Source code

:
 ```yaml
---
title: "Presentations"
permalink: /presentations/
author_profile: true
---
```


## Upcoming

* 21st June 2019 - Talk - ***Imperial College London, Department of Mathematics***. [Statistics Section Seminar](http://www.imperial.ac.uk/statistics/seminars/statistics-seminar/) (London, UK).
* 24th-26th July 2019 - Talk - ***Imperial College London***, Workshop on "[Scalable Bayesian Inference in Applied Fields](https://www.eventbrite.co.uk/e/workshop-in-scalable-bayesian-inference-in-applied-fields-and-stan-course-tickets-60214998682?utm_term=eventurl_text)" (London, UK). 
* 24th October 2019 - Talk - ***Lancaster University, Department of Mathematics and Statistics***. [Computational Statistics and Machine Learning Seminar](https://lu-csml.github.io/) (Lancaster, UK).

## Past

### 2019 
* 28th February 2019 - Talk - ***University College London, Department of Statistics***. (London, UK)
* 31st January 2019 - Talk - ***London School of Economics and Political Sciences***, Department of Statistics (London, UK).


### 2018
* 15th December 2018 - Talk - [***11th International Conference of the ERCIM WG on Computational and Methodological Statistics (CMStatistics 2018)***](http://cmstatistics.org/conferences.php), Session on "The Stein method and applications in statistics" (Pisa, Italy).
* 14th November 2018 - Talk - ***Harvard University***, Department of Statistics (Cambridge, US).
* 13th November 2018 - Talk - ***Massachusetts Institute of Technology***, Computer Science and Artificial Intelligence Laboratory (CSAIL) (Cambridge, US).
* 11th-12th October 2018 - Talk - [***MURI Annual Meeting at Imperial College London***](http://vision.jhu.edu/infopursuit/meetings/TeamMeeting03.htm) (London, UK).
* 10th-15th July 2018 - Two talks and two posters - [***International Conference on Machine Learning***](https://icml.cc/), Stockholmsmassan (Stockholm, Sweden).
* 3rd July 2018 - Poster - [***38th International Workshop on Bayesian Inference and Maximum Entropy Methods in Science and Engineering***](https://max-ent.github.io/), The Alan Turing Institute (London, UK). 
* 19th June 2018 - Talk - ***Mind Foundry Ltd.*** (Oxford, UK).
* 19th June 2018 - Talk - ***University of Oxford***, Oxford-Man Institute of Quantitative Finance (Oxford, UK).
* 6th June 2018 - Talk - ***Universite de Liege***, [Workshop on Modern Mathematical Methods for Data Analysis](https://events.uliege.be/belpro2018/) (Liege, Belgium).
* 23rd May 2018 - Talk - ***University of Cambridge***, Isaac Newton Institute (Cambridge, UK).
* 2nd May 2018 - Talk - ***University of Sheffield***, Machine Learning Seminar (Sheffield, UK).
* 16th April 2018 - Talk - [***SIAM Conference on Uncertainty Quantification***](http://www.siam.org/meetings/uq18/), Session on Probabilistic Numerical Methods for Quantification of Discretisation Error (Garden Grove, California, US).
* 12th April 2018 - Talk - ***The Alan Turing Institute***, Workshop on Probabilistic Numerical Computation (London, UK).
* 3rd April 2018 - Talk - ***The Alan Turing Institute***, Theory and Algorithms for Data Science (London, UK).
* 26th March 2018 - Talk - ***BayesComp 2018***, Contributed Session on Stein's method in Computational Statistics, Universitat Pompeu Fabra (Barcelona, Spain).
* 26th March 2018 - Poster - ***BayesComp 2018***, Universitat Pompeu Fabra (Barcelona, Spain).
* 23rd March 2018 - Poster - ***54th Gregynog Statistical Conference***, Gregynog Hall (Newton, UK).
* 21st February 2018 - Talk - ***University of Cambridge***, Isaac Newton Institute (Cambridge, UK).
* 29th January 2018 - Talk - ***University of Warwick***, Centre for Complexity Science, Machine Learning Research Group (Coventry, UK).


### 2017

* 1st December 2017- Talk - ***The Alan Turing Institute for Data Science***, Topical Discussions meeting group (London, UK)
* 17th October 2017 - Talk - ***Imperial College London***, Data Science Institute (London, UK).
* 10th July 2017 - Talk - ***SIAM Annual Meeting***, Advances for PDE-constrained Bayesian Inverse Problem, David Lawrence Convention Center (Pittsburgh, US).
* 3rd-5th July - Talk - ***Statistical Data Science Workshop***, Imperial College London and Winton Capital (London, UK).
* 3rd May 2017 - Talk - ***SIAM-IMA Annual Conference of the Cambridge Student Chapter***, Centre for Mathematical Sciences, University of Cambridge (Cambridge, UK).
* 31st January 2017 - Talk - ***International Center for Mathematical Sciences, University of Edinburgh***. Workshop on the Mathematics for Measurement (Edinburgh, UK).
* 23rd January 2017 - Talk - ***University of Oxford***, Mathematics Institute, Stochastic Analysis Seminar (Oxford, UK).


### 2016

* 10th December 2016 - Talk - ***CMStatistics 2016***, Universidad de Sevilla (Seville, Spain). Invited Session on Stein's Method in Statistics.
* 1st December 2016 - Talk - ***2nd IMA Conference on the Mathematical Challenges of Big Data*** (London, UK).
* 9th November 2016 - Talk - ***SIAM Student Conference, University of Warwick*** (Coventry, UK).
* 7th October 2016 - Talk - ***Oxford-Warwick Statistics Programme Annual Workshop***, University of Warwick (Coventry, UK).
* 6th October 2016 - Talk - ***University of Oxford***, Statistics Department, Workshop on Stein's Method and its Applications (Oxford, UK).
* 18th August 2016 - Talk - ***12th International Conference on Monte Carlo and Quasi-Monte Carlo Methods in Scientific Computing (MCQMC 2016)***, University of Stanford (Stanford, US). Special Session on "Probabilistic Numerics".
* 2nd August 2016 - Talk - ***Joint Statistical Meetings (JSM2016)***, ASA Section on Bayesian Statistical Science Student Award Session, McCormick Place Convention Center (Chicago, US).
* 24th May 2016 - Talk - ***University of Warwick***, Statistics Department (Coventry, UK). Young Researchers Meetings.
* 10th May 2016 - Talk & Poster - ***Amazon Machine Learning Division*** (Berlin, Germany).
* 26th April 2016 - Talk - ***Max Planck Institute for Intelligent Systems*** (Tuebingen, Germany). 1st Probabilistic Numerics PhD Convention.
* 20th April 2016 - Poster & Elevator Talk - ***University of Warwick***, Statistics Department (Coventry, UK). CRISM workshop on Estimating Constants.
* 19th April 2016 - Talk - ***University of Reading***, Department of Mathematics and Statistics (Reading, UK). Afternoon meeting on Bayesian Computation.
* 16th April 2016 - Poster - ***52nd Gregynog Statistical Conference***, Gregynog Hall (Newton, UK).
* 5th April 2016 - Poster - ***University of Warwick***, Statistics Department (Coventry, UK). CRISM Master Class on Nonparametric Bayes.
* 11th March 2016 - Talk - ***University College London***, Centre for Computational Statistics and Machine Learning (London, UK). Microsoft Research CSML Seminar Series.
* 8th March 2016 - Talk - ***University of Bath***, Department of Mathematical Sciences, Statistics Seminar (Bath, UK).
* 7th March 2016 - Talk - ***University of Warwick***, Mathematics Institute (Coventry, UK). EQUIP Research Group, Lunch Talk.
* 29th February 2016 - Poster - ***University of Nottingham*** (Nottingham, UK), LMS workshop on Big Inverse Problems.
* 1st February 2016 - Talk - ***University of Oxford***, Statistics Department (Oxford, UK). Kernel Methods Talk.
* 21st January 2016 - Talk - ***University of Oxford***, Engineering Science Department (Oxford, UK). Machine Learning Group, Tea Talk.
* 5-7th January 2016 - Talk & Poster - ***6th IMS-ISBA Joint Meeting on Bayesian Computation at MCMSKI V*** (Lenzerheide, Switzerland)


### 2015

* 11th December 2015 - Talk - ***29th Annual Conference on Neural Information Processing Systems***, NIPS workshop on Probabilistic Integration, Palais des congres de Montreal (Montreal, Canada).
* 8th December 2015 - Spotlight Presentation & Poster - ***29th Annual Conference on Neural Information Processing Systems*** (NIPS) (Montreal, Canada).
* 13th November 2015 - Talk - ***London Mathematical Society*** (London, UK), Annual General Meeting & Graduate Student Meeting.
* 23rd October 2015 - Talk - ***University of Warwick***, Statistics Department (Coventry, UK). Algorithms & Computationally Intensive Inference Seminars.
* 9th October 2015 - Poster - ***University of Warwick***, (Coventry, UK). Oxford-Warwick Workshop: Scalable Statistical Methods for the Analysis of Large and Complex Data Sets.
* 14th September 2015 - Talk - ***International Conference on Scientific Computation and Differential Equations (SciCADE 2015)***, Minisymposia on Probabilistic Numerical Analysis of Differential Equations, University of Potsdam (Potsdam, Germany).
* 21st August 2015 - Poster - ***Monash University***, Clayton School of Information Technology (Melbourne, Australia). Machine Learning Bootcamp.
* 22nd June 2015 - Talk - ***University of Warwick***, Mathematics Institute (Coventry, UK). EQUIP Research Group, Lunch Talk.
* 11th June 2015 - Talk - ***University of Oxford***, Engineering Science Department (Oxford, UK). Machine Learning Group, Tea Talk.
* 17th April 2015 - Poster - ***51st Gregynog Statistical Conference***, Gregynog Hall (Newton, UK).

━━━━━━━━━━━━━━━━

Task details: Copy here each line of the preceding records with "Isaac" in it.

Problem solution:
* 23rd May 2018 - Talk - ***University of Cambridge***, Isaac Newton Institute (Cambridge, UK).
* 21st February 2018 - Talk - ***University of Cambridge***, Isaac Newton Institute (Cambridge, UK).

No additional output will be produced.